Daniel R. Wewer - Raymond James & Associates, Inc., Research Division

Okay. Second question, on the guidance, I think it's not a surprise that you're expecting same-store sales to turn flat or positive for the balance of the fourth quarter, given how choppy the business is in the industry. And it sounds like you're down double digits in the month of November. I mean is this just the enthusiasm coming out of the Black Friday weekend that's led to this more upbeat outlook?

Timothy A. Johnson

It's based on 2 things. And really, you're speaking to the month of December as being a positive comp. It's a compression of the calendar. So 6 fewer shopping days in both examples of history in the last 12 years resulted in a build in December and then positive comps along with the extra day that you get in the month of December. The third thing I would add in there is, obviously, when we put a significant -- significantly more markdowns into the forecast in some areas that we weren't originally anticipating, our hope will be you drive some additional sales there, too. So regardless of the forecast for the overall quarter, our intention or our plan all along has been that November would be the most difficult month. December would be a positive month. I guess, a change to the forecast in last 90 days would be, 90 days ago, we would have thought we had upside actually in January, if you recall how bad it was in January last year in our furniture business because of the tax refund activity that shifted into the first quarter. We don't see that opportunity anymore based on what the government is now saying about timing of refunds. So the change to the forecast from 90 days ago is recognizing November and recognizing the January opportunity more than likely is not there. Thanksgiving week on a shifted basis was essentially on our plan and gave us confidence that, heading into December -- our business ramps significantly different than a lot of the other companies that you follow. The seasonal and giftable part of our store becomes the overpowering strength in December, where it is not there the rest of the year to that degree.

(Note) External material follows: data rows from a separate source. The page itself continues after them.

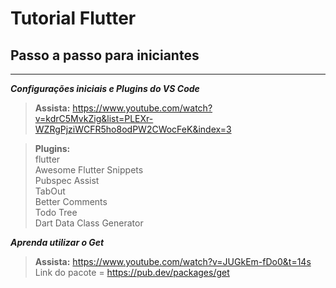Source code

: # Tutorial Flutter
## Passo a passo para iniciantes  
---  
***Configurações iniciais e Plugins do VS Code***  
> **Assista:** https://www.youtube.com/watch?v=kdrC5MvkZig&list=PLEXr-WZRgPjziWCFR5ho8odPW2CWocFeK&index=3  

> **Plugins:**  
> flutter  
> Awesome Flutter Snippets  
> Pubspec Assist  
> TabOut  
> Better Comments  
> Todo Tree  
> Dart Data Class Generator  

***Aprenda utilizar o Get***  
> **Assista:** https://www.youtube.com/watch?v=JUGkEm-fDo0&t=14s  
> Link do pacote = https://pub.dev/packages/get  

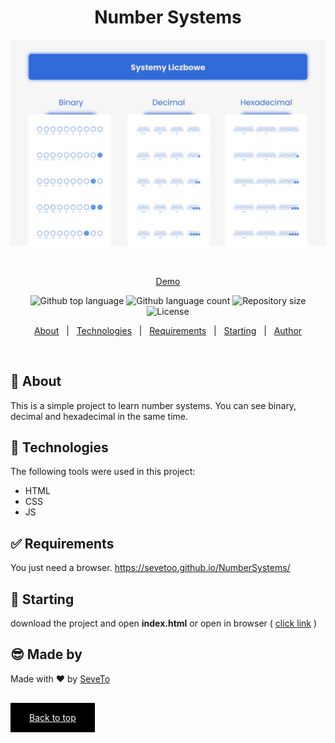 <div align="center" id="top"> 
  
<h1 align="center">Number Systems</h1>
  <a target="_blank" href="https://sevetoo.github.io/NumberSystems/">
  <img src="./preview.jpg" alt="Number Systems" />
  </a>

&#xa0;

<a target="_blank" href="https://sevetoo.github.io/NumberSystems/">Demo</a>

</div>

<p align="center">
  <img alt="Github top language" src="https://img.shields.io/github/languages/top/SeveToo/NumberSystems?color=56BEB8">

  <img alt="Github language count" src="https://img.shields.io/github/languages/count/SeveToo/NumberSystems?color=56BEB8">

  <img alt="Repository size" src="https://img.shields.io/github/repo-size/SeveToo/NumberSystems?color=56BEB8">

  <img alt="License" src="https://img.shields.io/github/license/SeveToo/NumberSystems?color=56BEB8">
</p>

<p align="center">
  <a href="#dart-about">About</a> &#xa0; | &#xa0; 
  <!-- <a href="#sparkles-features">Features</a> &#xa0; | &#xa0; -->
  <a href="#rocket-technologies">Technologies</a> &#xa0; | &#xa0;
  <a href="#white_check_mark-requirements">Requirements</a> &#xa0; | &#xa0;
  <a href="#checkered_flag-starting">Starting</a> &#xa0; | &#xa0;
  <a href="https://github.com/SeveToo" target="_blank">Author</a>
</p>

<br>

## :dart: About

<!-- Make some description to me -->

This is a simple project to learn number systems. You can see binary, decimal and hexadecimal in the same time.

<!-- ## :sparkles: Features
:heavy_check_mark: You can set interval between rounds \
:heavy_check_mark: You see how many correct and wrong answers you get\ -->

## :rocket: Technologies

The following tools were used in this project:

- HTML
- CSS
- JS

## :white_check_mark: Requirements

You just need a browser.
https://sevetoo.github.io/NumberSystems/

## :checkered_flag: Starting

download the project and open **index.html**
or open in browser ( <a href="https://sevetoo.github.io/NumberSystems/" >click link</a> )

## 😎 Made by

Made with ❤ by <a href="https://github.com/SeveToo" target="_blank">SeveTo</a>

&#xa0;

<a href="#top" style="color: #fff; background: black; padding: 15px 30px">Back to top</a>
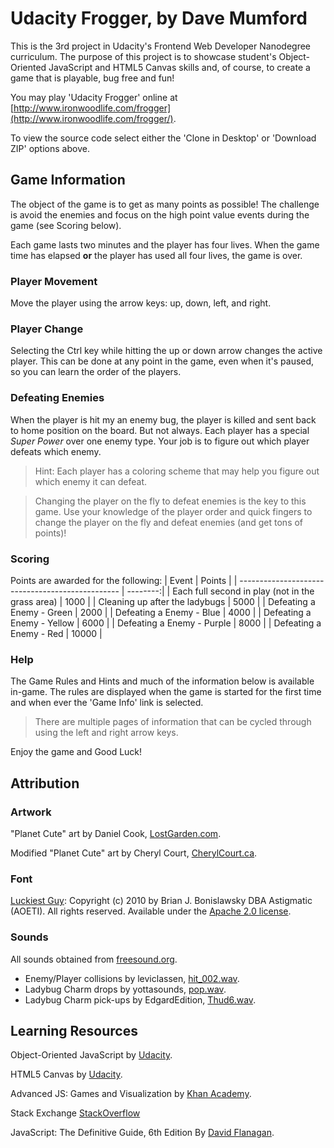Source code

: # Udacity Frogger, by Dave Mumford

This is the 3rd project in Udacity's Frontend Web Developer Nanodegree curriculum. The purpose of this
project is to showcase student's Object-Oriented JavaScript and HTML5 Canvas skills and, of course, to
create a game that is playable, bug free and fun!

You may play 'Udacity Frogger' online at [http://www.ironwoodlife.com/frogger](http://www.ironwoodlife.com/frogger/).

To view the source code select either the 'Clone in Desktop' or 'Download ZIP' options above.

## Game Information
The object of the game is to get as many points as possible! The challenge is avoid the enemies and focus
on the high point value events during the game (see Scoring below).

Each game lasts two minutes and the player has four lives. When the game time has elapsed **or** the player
has used all four lives, the game is over.

### Player Movement
Move the player using the arrow keys: up, down, left, and right.

### Player Change
Selecting the Ctrl key while hitting the up or down arrow changes the active player. This can be done
at any point in the game, even when it's paused, so you can learn the order of the players.

### Defeating Enemies
When the player is hit my an enemy bug, the player is killed and sent back to home position on the board.
But not always. Each player has a special *Super Power* over one enemy type. Your job is to figure
out which player defeats which enemy.

> Hint: Each player has a coloring scheme that may help you figure out which enemy it can defeat.

> Changing the player on the fly to defeat enemies is the key to this game. Use your knowledge of the
player order and quick fingers to change the player on the fly and defeat enemies (and get tons of points)!

### Scoring
Points are awarded for the following:
| Event                                            | Points   |
| ------------------------------------------------ | --------:|
| Each full second in play (not in the grass area) | 1000     |
| Cleaning up after the ladybugs                   | 5000     |
| Defeating a Enemy - Green                        | 2000     |
| Defeating a Enemy - Blue                         | 4000     |
| Defeating a Enemy - Yellow                       | 6000     |
| Defeating a Enemy - Purple                       | 8000     |
| Defeating a Enemy - Red                          | 10000    |

### Help
The Game Rules and Hints and much of the information below is available in-game. The rules are displayed
when the game is started for the first time and when ever the 'Game Info' link is selected.

> There are multiple pages of information that can be cycled through using the left and right arrow keys.

Enjoy the game and Good Luck!

## Attribution
### Artwork
"Planet Cute" art by Daniel Cook, [LostGarden.com](http://www.lostgarden.com/search?q=Attribution). 

Modified "Planet Cute" art by Cheryl Court, [CherylCourt.ca](http://www.cherylcourt.ca/frogger/attribution.html). 

### Font
[Luckiest Guy](https://www.google.com/fonts/specimen/Luckiest+Guy): Copyright (c) 2010 by Brian J. Bonislawsky DBA Astigmatic (AOETI). All rights reserved.
Available under the [Apache 2.0 license](http://www.apache.org/licenses/LICENSE-2.0.html).

### Sounds
All sounds obtained from [freesound.org](http://freesound.org).
* Enemy/Player collisions by leviclassen, [hit_002.wav](http://www.freesound.org/people/leviclaassen/sounds/107789/).
* Ladybug Charm drops by yottasounds, [pop.wav](http://www.freesound.org/people/yottasounds/sounds/176727/).
* Ladybug Charm pick-ups by EdgardEdition, [Thud6.wav](https://freesound.org/people/EdgardEdition/sounds/114043/).

## Learning Resources
Object-Oriented JavaScript by [Udacity](https://www.udacity.com/course/object-oriented-javascript--ud015).

HTML5 Canvas by [Udacity](https://www.udacity.com/course/html5-canvas--ud292).

Advanced JS: Games and Visualization by [Khan Academy](https://www.khanacademy.org/computing/computer-programming/programming-games-visualizations).

Stack Exchange [StackOverflow](http://stackoverflow.com/tags/javascript/info)

JavaScript: The Definitive Guide, 6th Edition By [David Flanagan](http://shop.oreilly.com/product/9780596805531.do).
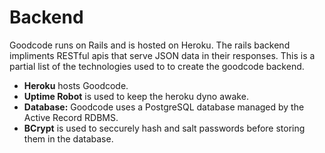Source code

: # Backend

Goodcode runs on Rails and is hosted on Heroku.
The rails backend impliments RESTful apis that serve JSON data in their responses.
This is a partial list of the technologies used to to create the goodcode backend.

* **Heroku** hosts Goodcode.
* **Uptime Robot** is used to keep the heroku dyno awake.
* **Database:** Goodcode uses a PostgreSQL database managed by the Active Record RDBMS.
* **BCrypt** is used to seccurely hash and salt passwords before storing them in the database.
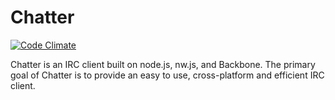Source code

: # Chatter

[![Code Climate](https://codeclimate.com/github/Jake0oo0/chatter/badges/gpa.svg)](https://codeclimate.com/github/Jake0oo0/chatter)

Chatter is an IRC client built on node.js, nw.js, and Backbone. The primary goal of Chatter is to provide an easy to use, cross-platform and efficient IRC client.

Daniel R. Wewer - Raymond James & Associates, Inc., Research Division

I guess the other final question I have, David, I think we're still -- some of us are a bit confused as to the furniture strategy and the financing program. Is Big Lots now thinking that Conn's is a big competitor in that part of your business and that's the reason that you're having to develop a similar type financing program?

David J. Campisi

Not at all, I would tell you. And again, T.J. is closer to the company we're working with on the financing side and the roll-up. But I would tell you that absolutely not. I mean when you think about this is a $1 billion business today, one of the healthiest businesses we have, and we've built that without any furniture financing. What we see is an incremental opportunity to gain new customers. And I think the last time we talked, I said -- made this comment and it was a little bit anecdotal, but we do think that there is somewhat of tie, and then T.J. could add to this. But as we continue to grow our cooler/freezer business with the SNAP and EBT, that brings in a different consumer than we've had in the box before, which we believe is also an incremental opportunity. While we're servicing that customer with freezer/cooler assortments that are SNAP- and EBT-qualified, we think it's an opportunity for us to move them over to the other side of the building and sell them more furniture that maybe they were buying from those other folks you mentioned and get that ring as well. That's really the whole strategy. And again, as I said before, it's a service, and we have to look at that with clarity. There shouldn't be any confusion. This is something that is a service to this customer. I can't overemphasize how difficult it is for them in this economic environment, where they don't have the cash in pocket, but they need a mattress to sleep on or a sofa to sit on, and all we're doing is offering them the assistance from a financing point of view. And the early results that Tim mentioned was a lot of them are paying off in 90 days. I don't know if you want to add to that, but that's really where we're going with that strategy.

Operator

We'll take our next question from Joan Storms with Wedbush.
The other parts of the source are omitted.